Rendered images with source text
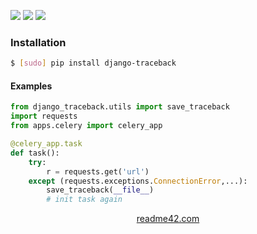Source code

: <!--
https://readme42.com
-->


[![](https://img.shields.io/pypi/v/django-traceback.svg?maxAge=3600)](https://pypi.org/project/django-traceback/)
[![](https://img.shields.io/badge/License-Unlicense-blue.svg?longCache=True)](https://unlicense.org/)
[![](https://github.com/andrewp-as-is/django-traceback.py/workflows/tests42/badge.svg)](https://github.com/andrewp-as-is/django-traceback.py/actions)

### Installation
```bash
$ [sudo] pip install django-traceback
```

#### Examples
```python
from django_traceback.utils import save_traceback
import requests
from apps.celery import celery_app

@celery_app.task
def task():
    try:
        r = requests.get('url')
    except (requests.exceptions.ConnectionError,...):
        save_traceback(__file__)
        # init task again
```

<p align="center">
    <a href="https://readme42.com/">readme42.com</a>
</p>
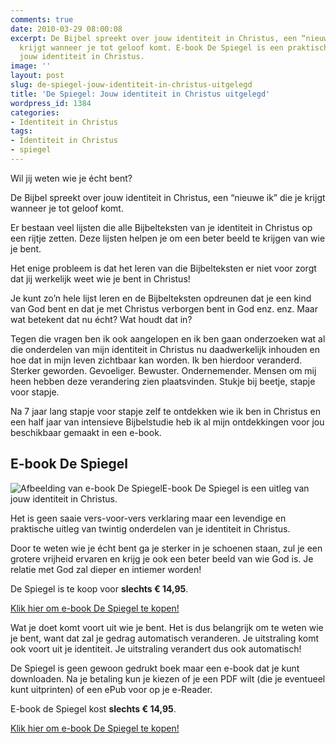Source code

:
 ```yaml
---
comments: true
date: 2010-03-29 08:00:08
excerpt: De Bijbel spreekt over jouw identiteit in Christus, een “nieuwe ik” die je
  krijgt wanneer je tot geloof komt. E-book De Spiegel is een praktische uitleg van
  jouw identiteit in Christus.
image: ''
layout: post
slug: de-spiegel-jouw-identiteit-in-christus-uitgelegd
title: 'De Spiegel: Jouw identiteit in Christus uitgelegd'
wordpress_id: 1384
categories:
- Identiteit in Christus
tags:
- Identiteit in Christus
- spiegel
---
```


Wil jij weten wie je écht bent?

De Bijbel spreekt over jouw identiteit in Christus, een “nieuwe ik” die je krijgt wanneer je tot geloof komt.

Er bestaan veel lijsten die alle Bijbelteksten van je identiteit in Christus op een rijtje zetten. Deze lijsten helpen je om een beter beeld te krijgen van wie je bent.

Het enige probleem is dat het leren van die Bijbelteksten er niet voor zorgt dat jij werkelijk weet wie je bent in Christus!

Je kunt zo’n hele lijst leren en de Bijbelteksten opdreunen dat je een kind van God bent en dat je met Christus verborgen bent in God enz. enz. Maar wat betekent dat nu écht? Wat houdt dat in?

Tegen die vragen ben ik ook aangelopen en ik ben gaan onderzoeken wat al die onderdelen van mijn identiteit in Christus nu daadwerkelijk inhouden en hoe dat in mijn leven zichtbaar kan worden. Ik ben hierdoor veranderd. Sterker geworden. Gevoeliger. Bewuster. Ondernemender. Mensen om mij heen hebben deze verandering zien plaatsvinden. Stukje bij beetje, stapje voor stapje.

Na 7 jaar lang stapje voor stapje zelf te ontdekken wie ik ben in Christus en een half jaar van intensieve Bijbelstudie heb ik al mijn ontdekkingen voor jou beschikbaar gemaakt in een e-book.





## E-book De Spiegel



![Afbeelding van e-book De Spiegel](http://www.geloofinjewerk.nl/images/2010/03/De-Spiegel-breed.png)E-book De Spiegel is een uitleg van jouw identiteit in Christus.

Het is geen saaie vers-voor-vers verklaring maar een levendige en praktische uitleg van twintig onderdelen van je identiteit in Christus.

Door te weten wie je écht bent ga je sterker in je schoenen staan, zul je een grotere vrijheid ervaren en krijg je ook een beter beeld van wie God is. Je relatie met God zal dieper en intiemer worden!

De Spiegel is te koop voor **slechts € 14,95**.

[Klik hier om e-book De Spiegel te kopen!](http://www.pumbo.nl/boek/despiegel)

Wat je doet komt voort uit wie je bent. Het is dus belangrijk om te weten wie je bent, want dat zal je gedrag automatisch veranderen. Je uitstraling komt ook voort uit je identiteit. Je uitstraling verandert dus ook automatisch!

De Spiegel is geen gewoon gedrukt boek maar een e-book dat je kunt downloaden. Na je betaling kun je kiezen of je een PDF wilt (die je eventueel kunt uitprinten) of een ePub voor op je e-Reader.

E-book de Spiegel kost **slechts € 14,95**.

[Klik hier om e-book De Spiegel te kopen!](http://www.pumbo.nl/boek/despiegel)
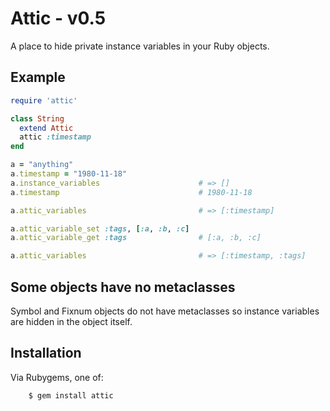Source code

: # Attic - v0.5

A place to hide private instance variables in your Ruby objects.

## Example

```ruby
require 'attic'

class String
  extend Attic
  attic :timestamp
end

a = "anything"
a.timestamp = "1980-11-18"
a.instance_variables                      # => []
a.timestamp                               # 1980-11-18

a.attic_variables                         # => [:timestamp]

a.attic_variable_set :tags, [:a, :b, :c]
a.attic_variable_get :tags                # [:a, :b, :c]

a.attic_variables                         # => [:timestamp, :tags]
```

## Some objects have no metaclasses

Symbol and Fixnum objects do not have metaclasses so instance variables are hidden in the object itself.


## Installation

Via Rubygems, one of:

```bash
    $ gem install attic
```

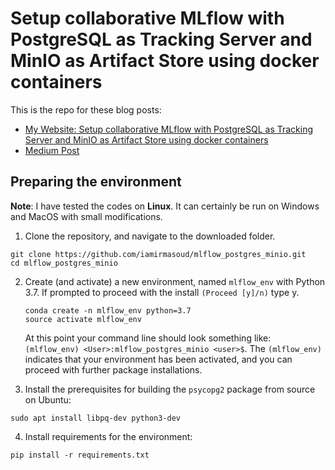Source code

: # Setup collaborative MLflow with PostgreSQL as Tracking Server and MinIO as Artifact Store using docker containers
This is the repo for these blog posts:

* [My Website: Setup collaborative MLflow with PostgreSQL as Tracking Server and MinIO as Artifact Store using docker containers](http://www.sefidian.com/2022/08/30/setup-collaborative-mlflow-with-postgresql-as-tracking-server-and-minio-as-artifact-store-using-docker-containers/)
* [Medium Post](https://medium.com/@amir_masoud/setup-collaborative-mlflow-with-postgresql-as-tracking-server-and-minio-as-artifact-store-using-45c76a9d9814)

## Preparing the environment

**Note**: I have tested the codes on __Linux__. It can certainly be run on Windows and MacOS with small modifications.

1. Clone the repository, and navigate to the downloaded folder.

```
git clone https://github.com/iamirmasoud/mlflow_postgres_minio.git
cd mlflow_postgres_minio
```

2. Create (and activate) a new environment, named `mlflow_env` with Python 3.7. If prompted to proceed with the
   install `(Proceed [y]/n)` type y.

   ```shell
   conda create -n mlflow_env python=3.7
   source activate mlflow_env
   ```

   At this point your command line should look something like: `(mlflow_env) <User>:mlflow_postgres_minio <user>$`.
   The `(mlflow_env)` indicates that your environment has been activated, and you can proceed with further package
   installations.
3. Install the prerequisites for building the `psycopg2` package from source on Ubuntu:

```shell
sudo apt install libpq-dev python3-dev
```

4. Install requirements for the environment:

```shell
pip install -r requirements.txt
```
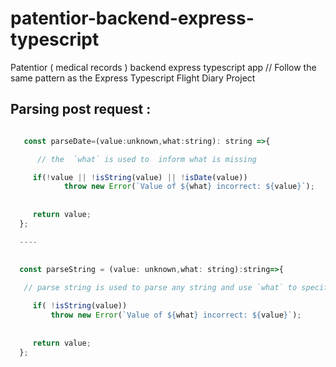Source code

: # patentior-backend-express-typescript
 Patentior ( medical records ) backend express typescript app
// Follow the same pattern as the Express Typescript Flight Diary Project


## Parsing post request :

  ```javascript

     const parseDate=(value:unknown,what:string): string =>{

        // the  `what` is used to  inform what is missing

       if(!value || !isString(value) || !isDate(value))
              throw new Error(`Value of ${what} incorrect: ${value}`);
       
    
       return value;
    };

    ----

    
    const parseString = (value: unknown,what: string):string=>{
   
     // parse string is used to parse any string and use `what` to specify the value ,if it is invalid 

       if( !isString(value))
           throw new Error(`Value of ${what} incorrect: ${value}`);
       
    
       return value;
    };

  ```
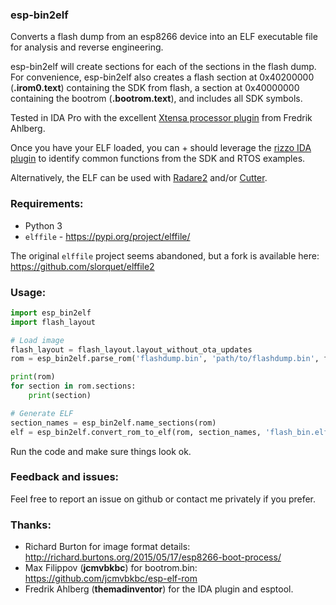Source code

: ### esp-bin2elf

Converts a flash dump from an esp8266 device into an ELF executable file for analysis and reverse engineering.

esp-bin2elf will create sections for each of the sections in the flash dump.  For convenience, esp-bin2elf also creates a flash section at 0x40200000 (**.irom0.text**) containing the SDK from flash, a section at 0x40000000 containing the bootrom (**.bootrom.text**), and includes all SDK symbols.

Tested in IDA Pro with the excellent [Xtensa processor plugin](https://github.com/themadinventor/ida-xtensa) from Fredrik Ahlberg.

Once you have your ELF loaded, you can + should leverage the [rizzo IDA plugin](https://github.com/devttys0/ida) to identify common functions from the SDK and RTOS examples.

Alternatively, the ELF can be used with [Radare2](https://rada.re/) and/or [Cutter](https://cutter.re/).

### Requirements:

- Python 3
- `elffile` - https://pypi.org/project/elffile/

The original `elffile` project seems abandoned, but a fork is available here: https://github.com/slorquet/elffile2

### Usage:

```python
import esp_bin2elf
import flash_layout

# Load image
flash_layout = flash_layout.layout_without_ota_updates
rom = esp_bin2elf.parse_rom('flashdump.bin', 'path/to/flashdump.bin', flash_layout)

print(rom)
for section in rom.sections:
    print(section)

# Generate ELF
section_names = esp_bin2elf.name_sections(rom)
elf = esp_bin2elf.convert_rom_to_elf(rom, section_names, 'flash_bin.elf')
```

Run the code and make sure things look ok.

### Feedback and issues:

Feel free to report an issue on github or contact me privately if you prefer.

### Thanks:

* Richard Burton for image format details: http://richard.burtons.org/2015/05/17/esp8266-boot-process/
* Max Filippov (**jcmvbkbc**) for bootrom.bin: https://github.com/jcmvbkbc/esp-elf-rom
* Fredrik Ahlberg (**themadinventor**) for the IDA plugin and esptool.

Required action
Exact copy, pictures excluded: every line above from the one containing "3. Install the" to the one containing "Tested in IDA", inclusive, and nothing more.

Task answer
3. Install the prerequisites for building the `psycopg2` package from source on Ubuntu:

```shell
sudo apt install libpq-dev python3-dev
```

4. Install requirements for the environment:

```shell
pip install -r requirements.txt
```
Source code

: # patentior-backend-express-typescript
 Patentior ( medical records ) backend express typescript app
// Follow the same pattern as the Express Typescript Flight Diary Project


## Parsing post request :

  ```javascript

     const parseDate=(value:unknown,what:string): string =>{

        // the  `what` is used to  inform what is missing

       if(!value || !isString(value) || !isDate(value))
              throw new Error(`Value of ${what} incorrect: ${value}`);
       
    
       return value;
    };

    ----

    
    const parseString = (value: unknown,what: string):string=>{
   
     // parse string is used to parse any string and use `what` to specify the value ,if it is invalid 

       if( !isString(value))
           throw new Error(`Value of ${what} incorrect: ${value}`);
       
    
       return value;
    };

  ```
Source code

: ### esp-bin2elf

Converts a flash dump from an esp8266 device into an ELF executable file for analysis and reverse engineering.

esp-bin2elf will create sections for each of the sections in the flash dump.  For convenience, esp-bin2elf also creates a flash section at 0x40200000 (**.irom0.text**) containing the SDK from flash, a section at 0x40000000 containing the bootrom (**.bootrom.text**), and includes all SDK symbols.

Tested in IDA Pro with the excellent [Xtensa processor plugin](https://github.com/themadinventor/ida-xtensa) from Fredrik Ahlberg.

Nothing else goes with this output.